Making some sense out of 1 cent pieces

Sunday, June 25, 2006

Here's a penny for your thoughts. Do you realize it takes more than a penny to make a penny? With rising prices on all metals, including the small amount of copper that is actually in our 1-cent piece, it costs 1.4 cents to make a 1-

cent coin. Now that, my friends, is government in action and perhaps, government at its worst.

When I was but a mere lad, I collected coins. Nothing major mind you. Just a small hobby that evaporated over time. My favorite coin to collect was the wheat penny primarily because at that tender age, the wheat penny gave way to a new design and I assumed that someday those wheats would be worth big bucks. Well, that day has yet to arrive since most wheat pennies today are worth about 2 cents, give or take a penny.

Legislation has been offered in Congress in the past to do away with the lowly penny in favor of a rounding system. But there are outspoken and zealous penny advocates as well.

In short, don't expect the penny to go the way of the $2 bill anytime soon. But yes, I believe the day will come when the penny will fade from our currency. Given the current price of production, that day may well come sooner than later.

In an interesting twist on marketing, a cell phone company this week launched a drive to save the penny. But its motives are highly suspect. The movement was really designed to draw attention to its new text messaging service which will cost consumers just 1 cent per message. I discount this announcement as advertising fluff and not any legitimate attempt to salvage the copper coin at the bottom of our currency ladder.

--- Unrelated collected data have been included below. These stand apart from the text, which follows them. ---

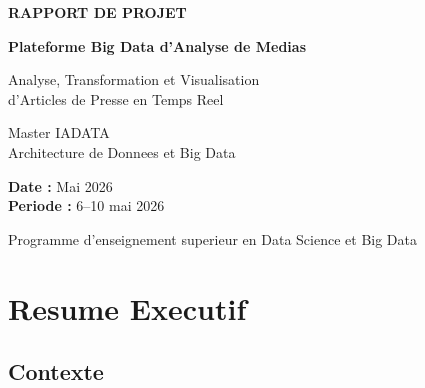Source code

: \documentclass[12pt,a4paper]{report}
\begin{document}
\begin{titlepage}
\centering
\vspace*{2cm}

{\Large\bfseries\color{darkblue}
RAPPORT DE PROJET
}

\vspace{1.5cm}

{\LARGE\bfseries
Plateforme Big Data d'Analyse de Medias
}

\vspace{0.5cm}

{\Large
Analyse, Transformation et Visualisation\\
d'Articles de Presse en Temps Reel
}

\vspace{3cm}

{\large
Master IADATA\\
Architecture de Donnees et Big Data\\
}

\vspace{2cm}

{\large
\textbf{Date :} Mai 2026\\
\textbf{Periode :} 6--10 mai 2026\\
}

\vfill

{\large
Programme d'enseignement superieur en Data Science et Big Data
}

\end{titlepage}

\newpage
\thispagestyle{empty}
\mbox{}

\newpage
\tableofcontents

\chapter*{Resume Executif}

\section*{Contexte}
\end{document}
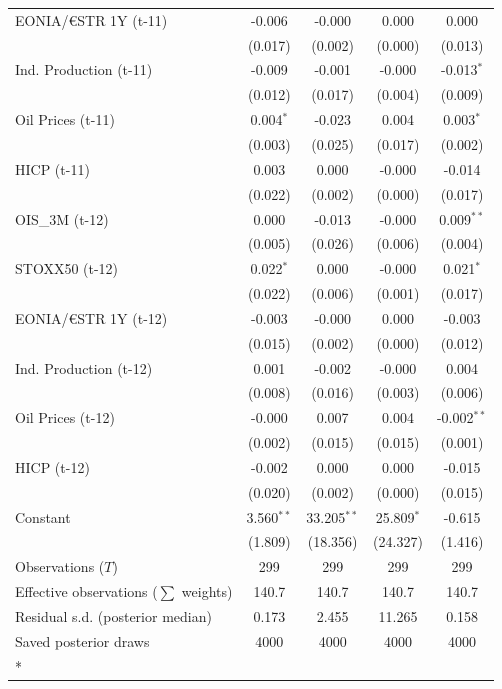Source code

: \begin{longtable}[t]{lcccc}
EONIA/€STR 1Y (t-11) & -0.006 & -0.000 & 0.000 & 0.000\\
 & (0.017) & (0.002) & (0.000) & (0.013)\\
Ind. Production (t-11) & -0.009 & -0.001 & -0.000 & -0.013$^{*}$\\
 & (0.012) & (0.017) & (0.004) & (0.009)\\
Oil Prices (t-11) & 0.004$^{*}$ & -0.023 & 0.004 & 0.003$^{*}$\\
 & (0.003) & (0.025) & (0.017) & (0.002)\\
HICP (t-11) & 0.003 & 0.000 & -0.000 & -0.014\\
 & (0.022) & (0.002) & (0.000) & (0.017)\\
OIS\_3M (t-12) & 0.000 & -0.013 & -0.000 & 0.009$^{**}$\\
 & (0.005) & (0.026) & (0.006) & (0.004)\\
STOXX50 (t-12) & 0.022$^{*}$ & 0.000 & -0.000 & 0.021$^{*}$\\
 & (0.022) & (0.006) & (0.001) & (0.017)\\
EONIA/€STR 1Y (t-12) & -0.003 & -0.000 & 0.000 & -0.003\\
 & (0.015) & (0.002) & (0.000) & (0.012)\\
Ind. Production (t-12) & 0.001 & -0.002 & -0.000 & 0.004\\
 & (0.008) & (0.016) & (0.003) & (0.006)\\
Oil Prices (t-12) & -0.000 & 0.007 & 0.004 & -0.002$^{**}$\\
 & (0.002) & (0.015) & (0.015) & (0.001)\\
HICP (t-12) & -0.002 & 0.000 & 0.000 & -0.015\\
 & (0.020) & (0.002) & (0.000) & (0.015)\\
Constant & 3.560$^{**}$ & 33.205$^{**}$ & 25.809$^{*}$ & -0.615\\
 & (1.809) & (18.356) & (24.327) & (1.416)\\
\midrule
Observations ($T$) & 299 & 299 & 299 & 299\\
Effective observations ($\sum$ weights) & 140.7 & 140.7 & 140.7 & 140.7\\
Residual s.d. (posterior median) & 0.173 & 2.455 & 11.265 & 0.158\\
Saved posterior draws & 4000 & 4000 & 4000 & 4000\\*
\end{longtable}
\endgroup{}

\begingroup\fontsize{7}{9}\selectfont

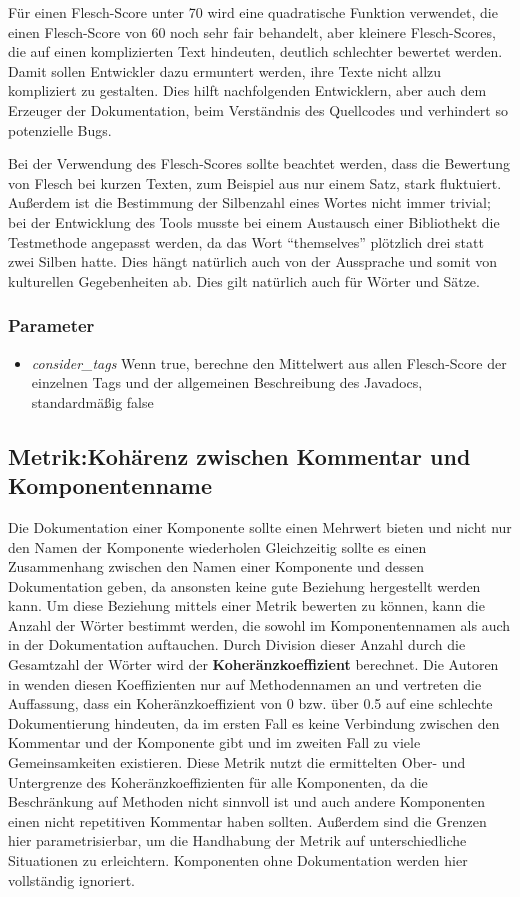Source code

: Für einen Flesch-Score unter 70 wird eine quadratische Funktion verwendet, die einen Flesch-Score von 60 noch sehr fair behandelt, aber kleinere Flesch-Scores, die auf einen komplizierten Text hindeuten, deutlich schlechter bewertet werden. Damit sollen Entwickler dazu ermuntert werden, ihre Texte nicht allzu kompliziert zu gestalten. Dies hilft nachfolgenden Entwicklern, aber auch dem Erzeuger der Dokumentation, beim Verständnis des Quellcodes und verhindert so potenzielle Bugs.

Bei der Verwendung des Flesch-Scores sollte beachtet werden, dass die Bewertung von Flesch bei kurzen Texten, zum Beispiel aus nur einem Satz, stark fluktuiert. Außerdem ist die Bestimmung der Silbenzahl eines Wortes nicht immer trivial; bei der Entwicklung des Tools musste bei einem Austausch einer Bibliothekt die Testmethode angepasst werden, da das Wort \enquote{themselves} plötzlich drei statt zwei Silben hatte. Dies hängt natürlich auch von der Aussprache und somit von kulturellen Gegebenheiten ab. Dies gilt natürlich auch für Wörter und Sätze. 
\subsubsection{Parameter}
\begin{itemize}
    \item \textit{consider\_tags} Wenn true, berechne den Mittelwert aus allen Flesch-Score der einzelnen Tags und der allgemeinen Beschreibung des Javadocs, standardmäßig false
\end{itemize}
\subsection{Metrik:Kohärenz zwischen Kommentar und Komponentenname}\label{chapter:metrics_coherence}
Die Dokumentation einer Komponente sollte einen Mehrwert bieten und nicht nur den Namen der Komponente wiederholen  Gleichzeitig sollte es einen Zusammenhang zwischen den Namen einer Komponente und dessen Dokumentation geben, da ansonsten keine gute Beziehung hergestellt werden kann\cite[S. 86-87]{Qualityanalysisofsourcecodecomments}. Um diese Beziehung mittels einer Metrik bewerten zu können, kann die Anzahl der Wörter bestimmt werden, die sowohl im Komponentennamen als auch in der Dokumentation auftauchen. Durch Division dieser Anzahl durch die Gesamtzahl der Wörter wird der \textbf{Koheränzkoeffizient} berechnet. Die Autoren in \cite[S. 86-87]{Qualityanalysisofsourcecodecomments} wenden diesen Koeffizienten nur auf Methodennamen an und vertreten die Auffassung, dass ein Koheränzkoeffizient von 0 bzw. über 0.5 auf eine schlechte Dokumentierung hindeuten, da im ersten Fall es keine Verbindung zwischen den Kommentar und der Komponente gibt und im zweiten Fall zu viele Gemeinsamkeiten existieren. Diese Metrik nutzt die ermittelten Ober- und Untergrenze des Koheränzkoeffizienten für alle Komponenten, da die Beschränkung auf Methoden nicht sinnvoll ist und auch andere Komponenten einen nicht repetitiven Kommentar haben sollten. Außerdem sind die Grenzen hier parametrisierbar, um die Handhabung der Metrik auf unterschiedliche Situationen zu erleichtern. Komponenten ohne Dokumentation werden hier vollständig ignoriert. 

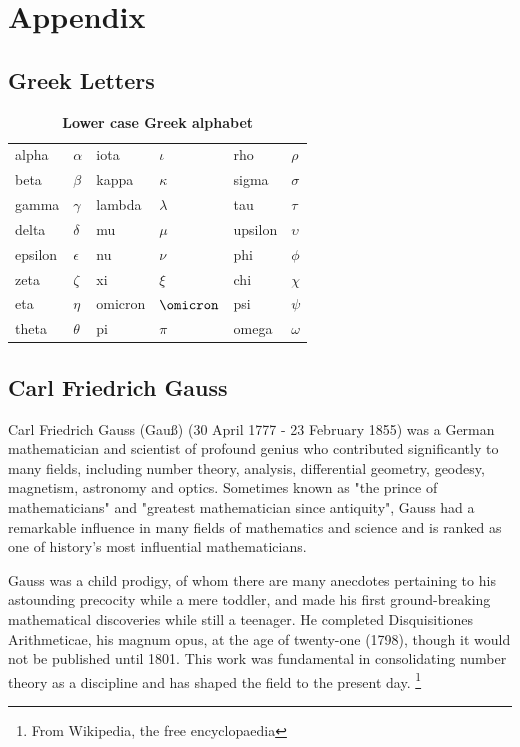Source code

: \documentclass[
  a4paper,
  DIV=11,
  numbers=noendperiod,
  oneside]{scrreprt}
\theoremstyle{definition}
\theoremstyle{remark}
\begin{document}
\chapter{Appendix}\label{appendix}

\section{Greek Letters}\label{sec-greekletters}

\begin{longtable}[]{@{}llllll@{}}
\caption{\textbf{Lower case Greek alphabet}}\tabularnewline
\toprule\noalign{}
\endfirsthead
\endhead
\bottomrule\noalign{}
\endlastfoot
alpha & \(\alpha\) & iota & \(\iota\) & rho & \(\rho\) \\
beta & \(\beta\) & kappa & \(\kappa\) & sigma & \(\sigma\) \\
gamma & \(\gamma\) & lambda & \(\lambda\) & tau & \(\tau\) \\
delta & \(\delta\) & mu & \(\mu\) & upsilon & \(\upsilon\) \\
epsilon & \(\epsilon\) & nu & \(\nu\) & phi & \(\phi\) \\
zeta & \(\zeta\) & xi & \(\xi\) & chi & \(\chi\) \\
eta & \(\eta\) & omicron & \(\omicron\) & psi & \(\psi\) \\
theta & \(\theta\) & pi & \(\pi\) & omega & \(\omega\) \\
\end{longtable}

\section{Carl Friedrich Gauss}\label{carl-friedrich-gauss}

Carl Friedrich Gauss (Gauß) (30 April 1777 - 23 February 1855) was a
German mathematician and scientist of profound genius who contributed
significantly to many fields, including number theory, analysis,
differential geometry, geodesy, magnetism, astronomy and optics.
Sometimes known as "the prince of mathematicians" and "greatest
mathematician since antiquity", Gauss had a remarkable influence in many
fields of mathematics and science and is ranked as one of history's most
influential mathematicians.

Gauss was a child prodigy, of whom there are many anecdotes pertaining
to his astounding precocity while a mere toddler, and made his first
ground-breaking mathematical discoveries while still a teenager. He
completed Disquisitiones Arithmeticae, his magnum opus, at the age of
twenty-one (1798), though it would not be published until 1801. This
work was fundamental in consolidating number theory as a discipline and
has shaped the field to the present day. \footnote{From Wikipedia, the
  free encyclopaedia}
\end{document}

But common sense may dictate that someday soon lawmakers will decide that a penny isn't worth a penny if it takes a penny and a half to make a penny. Did anyone follow that? That's like printing dollar bills that cost a buck and a half to print. Doesn't take a math major to figure out the numbers on that one now does it?

As I have written once before, the penny is so loathed that few people will actually stoop over to pick up a penny anymore. I have seen that phenomenon more than once. I'm not sure exactly what denomination of coin will prompt most people to stop and stoop but a penny no longer does the trick.

I would support a movement to send the penny into numismatology history. Some type of rounding system does make sense especially given the cost to produce a penny. I think most consumers would actually welcome the change.

And maybe - just maybe - those remaining wheat pennies I still hoard will eventually be worth those big bucks. But I'll bet you a penny it won't happen in my lifetime. Wanna bet?